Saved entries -

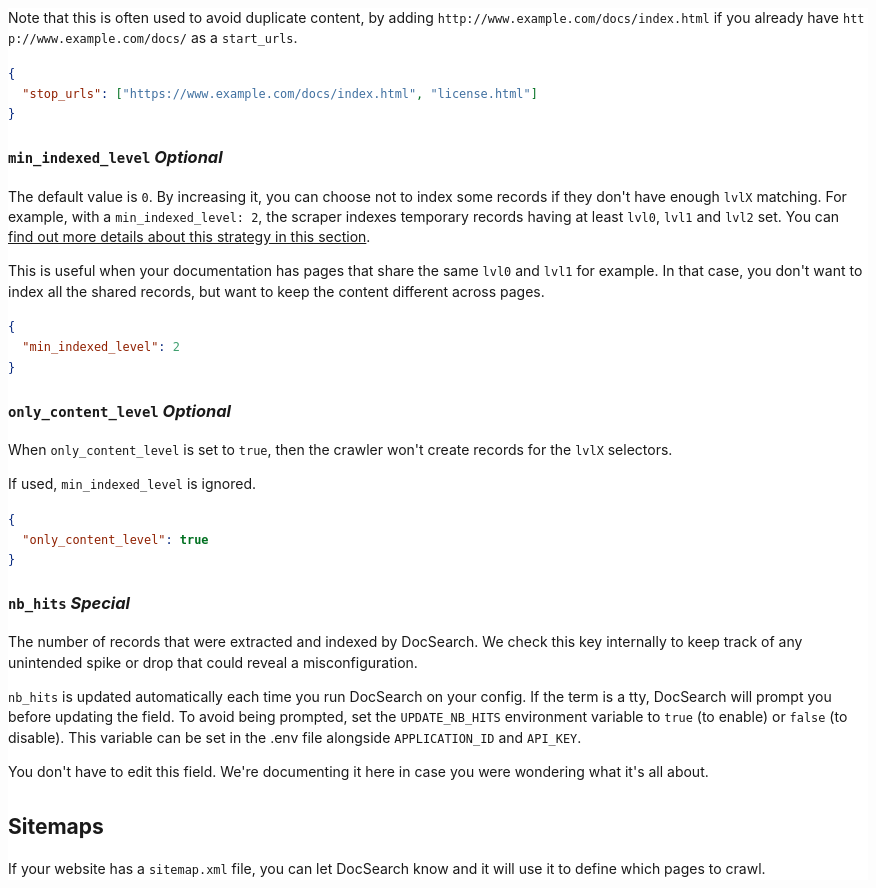 Note that this is often used to avoid duplicate content, by adding `http://www.example.com/docs/index.html` if you already have `http://www.example.com/docs/` as a `start_urls`.

```json
{
  "stop_urls": ["https://www.example.com/docs/index.html", "license.html"]
}
```

### `min_indexed_level` _Optional_

The default value is `0`. By increasing it, you can choose not to index some records if they don't have enough `lvlX` matching. For example, with a `min_indexed_level: 2`, the scraper indexes temporary records having at least `lvl0`, `lvl1` and `lvl2` set. You can [find out more details about this strategy in this section][6].

This is useful when your documentation has pages that share the same `lvl0` and `lvl1` for example. In that case, you don't want to index all the shared records, but want to keep the content different across pages.

```json
{
  "min_indexed_level": 2
}
```

### `only_content_level` _Optional_

When `only_content_level` is set to `true`, then the crawler won't create records for the `lvlX` selectors.

If used, `min_indexed_level` is ignored.

```json
{
  "only_content_level": true
}
```

### `nb_hits` _Special_

The number of records that were extracted and indexed by DocSearch. We check this key internally to keep track of any unintended spike or drop that could reveal a misconfiguration.

`nb_hits` is updated automatically each time you run DocSearch on your config. If the term is a tty, DocSearch will prompt you before updating the field. To avoid being prompted, set the `UPDATE_NB_HITS` environment variable to `true` (to enable) or `false` (to disable). This variable can be set in the .env file alongside `APPLICATION_ID` and `API_KEY`.

You don't have to edit this field. We're documenting it here in case you were wondering what it's all about.

## Sitemaps

If your website has a `sitemap.xml` file, you can let DocSearch know and it will use it to define which pages to crawl.


[1]: https://github.com/algolia/docsearch-configs/tree/master/configs
[2]: https://www.algolia.com/doc/guides/security/api-keys/#search-only-api-key
[3]: https://www.algolia.com/doc/api-reference/api-parameters/facetFilters/
[4]: https://www.algolia.com/doc/api-reference/settings-api-parameters/
[5]: https://www.algolia.com/doc/guides/managing-results/optimize-search-results/adding-synonyms/#the-different-types-of-synonyms
[6]: https://www.algolia.com/doc/api-reference/settings-api-parameters/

Task goal - Type the lines above out again exactly as they appear, skipping every picture.

Written answer -
 Note that this is often used to avoid duplicate content, by adding `http://www.example.com/docs/index.html` if you already have `http://www.example.com/docs/` as a `start_urls`.

```json
{
  "stop_urls": ["https://www.example.com/docs/index.html", "license.html"]
}
```

### `min_indexed_level` _Optional_

The default value is `0`. By increasing it, you can choose not to index some records if they don't have enough `lvlX` matching. For example, with a `min_indexed_level: 2`, the scraper indexes temporary records having at least `lvl0`, `lvl1` and `lvl2` set. You can [find out more details about this strategy in this section][6].

This is useful when your documentation has pages that share the same `lvl0` and `lvl1` for example. In that case, you don't want to index all the shared records, but want to keep the content different across pages.

```json
{
  "min_indexed_level": 2
}
```

### `only_content_level` _Optional_

When `only_content_level` is set to `true`, then the crawler won't create records for the `lvlX` selectors.

If used, `min_indexed_level` is ignored.

```json
{
  "only_content_level": true
}
```

### `nb_hits` _Special_

The number of records that were extracted and indexed by DocSearch. We check this key internally to keep track of any unintended spike or drop that could reveal a misconfiguration.

`nb_hits` is updated automatically each time you run DocSearch on your config. If the term is a tty, DocSearch will prompt you before updating the field. To avoid being prompted, set the `UPDATE_NB_HITS` environment variable to `true` (to enable) or `false` (to disable). This variable can be set in the .env file alongside `APPLICATION_ID` and `API_KEY`.

You don't have to edit this field. We're documenting it here in case you were wondering what it's all about.

## Sitemaps

If your website has a `sitemap.xml` file, you can let DocSearch know and it will use it to define which pages to crawl.


[1]: https://github.com/algolia/docsearch-configs/tree/master/configs
[2]: https://www.algolia.com/doc/guides/security/api-keys/#search-only-api-key
[3]: https://www.algolia.com/doc/api-reference/api-parameters/facetFilters/
[4]: https://www.algolia.com/doc/api-reference/settings-api-parameters/
[5]: https://www.algolia.com/doc/guides/managing-results/optimize-search-results/adding-synonyms/#the-different-types-of-synonyms
[6]: https://www.algolia.com/doc/api-reference/settings-api-parameters/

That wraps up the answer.